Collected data
-*-*-

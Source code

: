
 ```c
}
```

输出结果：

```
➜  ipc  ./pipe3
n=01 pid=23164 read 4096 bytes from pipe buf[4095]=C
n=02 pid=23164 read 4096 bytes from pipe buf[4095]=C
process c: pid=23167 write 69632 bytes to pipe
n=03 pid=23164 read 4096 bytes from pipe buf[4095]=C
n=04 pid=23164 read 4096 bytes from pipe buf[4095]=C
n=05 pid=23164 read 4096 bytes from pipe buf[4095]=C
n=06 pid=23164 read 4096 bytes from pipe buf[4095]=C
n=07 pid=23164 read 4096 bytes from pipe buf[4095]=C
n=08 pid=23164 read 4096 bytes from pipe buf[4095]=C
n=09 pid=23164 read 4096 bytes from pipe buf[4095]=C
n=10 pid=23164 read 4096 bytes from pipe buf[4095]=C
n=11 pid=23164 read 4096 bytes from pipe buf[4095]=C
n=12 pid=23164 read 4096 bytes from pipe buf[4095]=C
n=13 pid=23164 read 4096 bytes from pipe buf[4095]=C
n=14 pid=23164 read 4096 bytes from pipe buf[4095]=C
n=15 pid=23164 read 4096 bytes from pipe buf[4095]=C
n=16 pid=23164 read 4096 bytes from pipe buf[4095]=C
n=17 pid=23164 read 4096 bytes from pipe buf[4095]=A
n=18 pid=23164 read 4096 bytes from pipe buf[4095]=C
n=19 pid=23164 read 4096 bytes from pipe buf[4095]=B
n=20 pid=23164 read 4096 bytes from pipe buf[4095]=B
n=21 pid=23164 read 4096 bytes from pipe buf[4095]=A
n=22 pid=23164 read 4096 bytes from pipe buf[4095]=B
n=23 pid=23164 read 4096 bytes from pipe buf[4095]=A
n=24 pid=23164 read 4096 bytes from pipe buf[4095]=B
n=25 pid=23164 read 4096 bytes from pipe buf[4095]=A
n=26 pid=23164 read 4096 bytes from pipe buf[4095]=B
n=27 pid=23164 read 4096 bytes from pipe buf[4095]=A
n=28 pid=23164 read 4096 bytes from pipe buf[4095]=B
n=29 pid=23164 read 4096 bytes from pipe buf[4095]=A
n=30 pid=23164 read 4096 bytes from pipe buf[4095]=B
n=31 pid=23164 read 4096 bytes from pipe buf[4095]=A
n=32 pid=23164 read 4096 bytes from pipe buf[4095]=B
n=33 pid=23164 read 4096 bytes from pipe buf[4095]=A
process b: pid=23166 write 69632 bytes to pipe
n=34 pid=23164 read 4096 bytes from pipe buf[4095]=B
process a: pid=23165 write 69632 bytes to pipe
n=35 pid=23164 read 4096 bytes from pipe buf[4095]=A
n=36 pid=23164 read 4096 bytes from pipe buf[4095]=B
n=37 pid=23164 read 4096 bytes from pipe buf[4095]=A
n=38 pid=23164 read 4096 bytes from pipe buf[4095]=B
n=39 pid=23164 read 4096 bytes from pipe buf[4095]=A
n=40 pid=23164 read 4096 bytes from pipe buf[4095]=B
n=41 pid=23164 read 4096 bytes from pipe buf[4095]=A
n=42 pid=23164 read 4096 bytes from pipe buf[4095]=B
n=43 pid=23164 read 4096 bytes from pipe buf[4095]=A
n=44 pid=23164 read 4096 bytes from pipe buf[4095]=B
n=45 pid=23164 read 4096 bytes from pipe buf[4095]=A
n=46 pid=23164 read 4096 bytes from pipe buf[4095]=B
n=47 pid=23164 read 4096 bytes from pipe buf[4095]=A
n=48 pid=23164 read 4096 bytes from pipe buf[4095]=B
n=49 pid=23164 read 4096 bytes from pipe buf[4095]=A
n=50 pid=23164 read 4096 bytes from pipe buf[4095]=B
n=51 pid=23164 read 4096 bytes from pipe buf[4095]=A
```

-*-*-

▶ **What you are asked to do**:
Check which lines of the entries hold the word "write", then please give only how many there are.

▶ **Answer to this exercise**:
3